A little over a year ago, I experienced a sudden injury followed by months of chronic pain, limited mobility and decreased mental and physical stamina. I had to adapt my life to fit my new limits, something that caused me to reflect more on access and accessibility in relation to teaching and learning. Something as (formerly) simple and quick--10 minutes, max--as picking up a projector and speaker from the media office and walking three flights of stairs to the next building to prepare for class on the second floor became a 45 min ordeal of juggling bags, dropping papers while maneuvering heavy doors, multiple rest stops and long waits for the elevator. Teaching became the most exhausting thing in my life, instead of the most invigorating, and I had to let go of old habits and try new strategies--not least, asking for assistance before I needed it and honoring my limits. I'm not perfect, but this experience has helped me be more aware of my students' accessibility needs, and I'm interested in making my teaching and learning more accessible not as an adaptation, but from the get-go. I'm still learning, mostly from other teachers and students, as well as from feminist and queer writers and activists in the blogosphere.

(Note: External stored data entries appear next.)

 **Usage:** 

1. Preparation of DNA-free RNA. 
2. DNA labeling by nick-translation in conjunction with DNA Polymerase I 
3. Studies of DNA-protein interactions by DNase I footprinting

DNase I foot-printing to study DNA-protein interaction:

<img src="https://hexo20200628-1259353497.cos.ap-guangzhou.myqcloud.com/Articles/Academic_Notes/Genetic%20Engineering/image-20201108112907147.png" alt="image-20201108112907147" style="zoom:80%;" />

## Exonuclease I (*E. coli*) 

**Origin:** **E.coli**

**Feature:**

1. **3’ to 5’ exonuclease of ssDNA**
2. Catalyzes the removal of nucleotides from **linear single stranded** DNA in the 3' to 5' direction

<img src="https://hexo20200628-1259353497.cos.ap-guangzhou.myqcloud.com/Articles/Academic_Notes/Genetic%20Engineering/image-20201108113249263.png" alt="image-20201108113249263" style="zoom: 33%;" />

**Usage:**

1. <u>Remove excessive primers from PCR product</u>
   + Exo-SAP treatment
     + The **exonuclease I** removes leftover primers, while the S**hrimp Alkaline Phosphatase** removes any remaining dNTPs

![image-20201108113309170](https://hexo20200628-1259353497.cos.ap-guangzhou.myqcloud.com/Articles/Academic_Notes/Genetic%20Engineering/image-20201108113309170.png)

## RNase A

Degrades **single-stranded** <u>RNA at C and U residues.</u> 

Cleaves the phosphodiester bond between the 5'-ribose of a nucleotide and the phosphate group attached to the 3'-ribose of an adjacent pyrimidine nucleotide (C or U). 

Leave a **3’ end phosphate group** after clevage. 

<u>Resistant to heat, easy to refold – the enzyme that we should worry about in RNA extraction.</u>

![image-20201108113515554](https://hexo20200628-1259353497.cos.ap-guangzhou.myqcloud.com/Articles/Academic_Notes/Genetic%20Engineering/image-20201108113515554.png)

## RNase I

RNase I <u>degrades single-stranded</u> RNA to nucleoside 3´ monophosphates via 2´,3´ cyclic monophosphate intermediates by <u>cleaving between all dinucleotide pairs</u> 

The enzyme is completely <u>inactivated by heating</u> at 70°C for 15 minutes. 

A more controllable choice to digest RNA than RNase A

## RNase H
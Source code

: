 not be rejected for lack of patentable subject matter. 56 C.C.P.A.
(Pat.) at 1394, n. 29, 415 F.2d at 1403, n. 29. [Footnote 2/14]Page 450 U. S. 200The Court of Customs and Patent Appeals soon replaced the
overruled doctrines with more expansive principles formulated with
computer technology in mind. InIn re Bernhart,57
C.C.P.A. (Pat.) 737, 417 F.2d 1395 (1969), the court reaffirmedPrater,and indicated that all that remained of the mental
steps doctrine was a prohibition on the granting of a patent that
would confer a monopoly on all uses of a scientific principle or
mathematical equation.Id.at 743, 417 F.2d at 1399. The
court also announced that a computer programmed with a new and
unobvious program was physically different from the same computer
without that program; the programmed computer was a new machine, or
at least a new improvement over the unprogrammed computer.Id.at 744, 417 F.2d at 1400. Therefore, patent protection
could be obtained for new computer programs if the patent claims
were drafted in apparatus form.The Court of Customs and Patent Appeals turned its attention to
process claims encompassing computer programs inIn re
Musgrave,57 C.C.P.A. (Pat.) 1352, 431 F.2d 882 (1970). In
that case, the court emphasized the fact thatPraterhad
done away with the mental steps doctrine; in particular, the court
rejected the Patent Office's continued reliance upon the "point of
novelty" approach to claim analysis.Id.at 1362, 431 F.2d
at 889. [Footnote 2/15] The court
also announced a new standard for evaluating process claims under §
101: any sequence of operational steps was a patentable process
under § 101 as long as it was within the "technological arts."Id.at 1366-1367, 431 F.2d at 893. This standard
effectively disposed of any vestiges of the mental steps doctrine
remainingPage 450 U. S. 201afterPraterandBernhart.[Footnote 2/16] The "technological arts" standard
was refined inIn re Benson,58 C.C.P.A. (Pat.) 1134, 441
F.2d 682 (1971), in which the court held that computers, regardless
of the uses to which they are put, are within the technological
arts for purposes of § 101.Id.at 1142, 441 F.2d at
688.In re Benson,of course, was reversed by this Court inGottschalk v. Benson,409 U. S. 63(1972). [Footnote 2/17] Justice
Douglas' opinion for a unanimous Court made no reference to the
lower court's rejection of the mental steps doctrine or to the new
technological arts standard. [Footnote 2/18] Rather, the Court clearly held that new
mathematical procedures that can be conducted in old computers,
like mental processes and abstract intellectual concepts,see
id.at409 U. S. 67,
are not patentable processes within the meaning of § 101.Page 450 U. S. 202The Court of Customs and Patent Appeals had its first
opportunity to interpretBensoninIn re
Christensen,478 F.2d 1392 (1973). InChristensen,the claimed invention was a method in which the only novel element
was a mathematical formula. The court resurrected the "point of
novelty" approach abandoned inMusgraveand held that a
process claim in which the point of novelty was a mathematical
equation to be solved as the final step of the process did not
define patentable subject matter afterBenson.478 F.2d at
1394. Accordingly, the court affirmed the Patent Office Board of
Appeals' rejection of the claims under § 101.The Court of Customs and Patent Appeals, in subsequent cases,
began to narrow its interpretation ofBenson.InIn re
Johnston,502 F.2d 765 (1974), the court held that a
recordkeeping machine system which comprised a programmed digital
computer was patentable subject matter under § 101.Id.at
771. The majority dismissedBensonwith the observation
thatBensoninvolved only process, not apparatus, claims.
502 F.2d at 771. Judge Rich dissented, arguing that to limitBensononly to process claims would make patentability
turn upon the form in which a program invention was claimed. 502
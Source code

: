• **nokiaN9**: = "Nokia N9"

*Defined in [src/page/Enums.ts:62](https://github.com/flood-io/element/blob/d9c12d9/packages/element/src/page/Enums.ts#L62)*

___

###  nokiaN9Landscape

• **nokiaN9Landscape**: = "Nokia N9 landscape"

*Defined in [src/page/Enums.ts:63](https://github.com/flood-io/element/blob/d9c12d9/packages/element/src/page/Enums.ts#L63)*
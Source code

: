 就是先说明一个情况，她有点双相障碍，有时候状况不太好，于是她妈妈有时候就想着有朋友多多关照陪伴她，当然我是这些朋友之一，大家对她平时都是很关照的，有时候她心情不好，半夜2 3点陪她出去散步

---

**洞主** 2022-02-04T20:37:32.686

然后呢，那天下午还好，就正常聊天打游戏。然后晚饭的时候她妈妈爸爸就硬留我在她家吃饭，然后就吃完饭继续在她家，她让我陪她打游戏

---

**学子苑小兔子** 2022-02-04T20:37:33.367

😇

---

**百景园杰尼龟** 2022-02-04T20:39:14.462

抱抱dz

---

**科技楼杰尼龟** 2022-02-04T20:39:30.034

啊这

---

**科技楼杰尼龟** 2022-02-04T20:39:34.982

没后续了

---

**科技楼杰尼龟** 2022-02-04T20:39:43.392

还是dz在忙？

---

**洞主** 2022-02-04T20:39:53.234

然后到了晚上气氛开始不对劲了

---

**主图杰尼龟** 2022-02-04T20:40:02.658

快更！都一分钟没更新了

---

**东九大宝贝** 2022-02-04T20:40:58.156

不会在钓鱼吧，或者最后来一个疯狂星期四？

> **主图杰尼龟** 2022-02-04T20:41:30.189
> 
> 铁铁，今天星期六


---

My most recent crop of students, thirty-one talkative, lively, earnest, creative and opinionated young people from a nearby small liberal arts college, have inspired me to write about teaching, learning, sustainability and access. The atmosphere of this college is one of intellectual openness and experiential learning, commitment to sustainability and diversity. The course, "Resistance to Monoculture: Creativity and Sustainable Knowledge Systems," was the most enjoyable class I have taught thus far. In it, I asked my students to think about the role of technology in resisting monocultural forms of thinking and living, even as it conformed to them in other ways. My students came to trust me enough that I felt comfortable trying new things with my teaching, activities and assignments that I was too intimidated to attempt in my graduate institution. Thus, Wearable Art Activism (inspired by Alexis Pauline Gumbs M@ke Way project) and attending Drag Finals Night at a nearby gay bar became, at this school, legitimate and fun ways for students to incorporate what they had learned about intersectionality, sustainability, queerness and diversity over the course of the term.

So in the interests of practicing what I preached--in terms of using technology to resist monocultural thinking and practices--I'm writing this blog to record, reflect on and skillshare femiqueer teaching, learning, accessibility and sustainability practices.  Enjoy!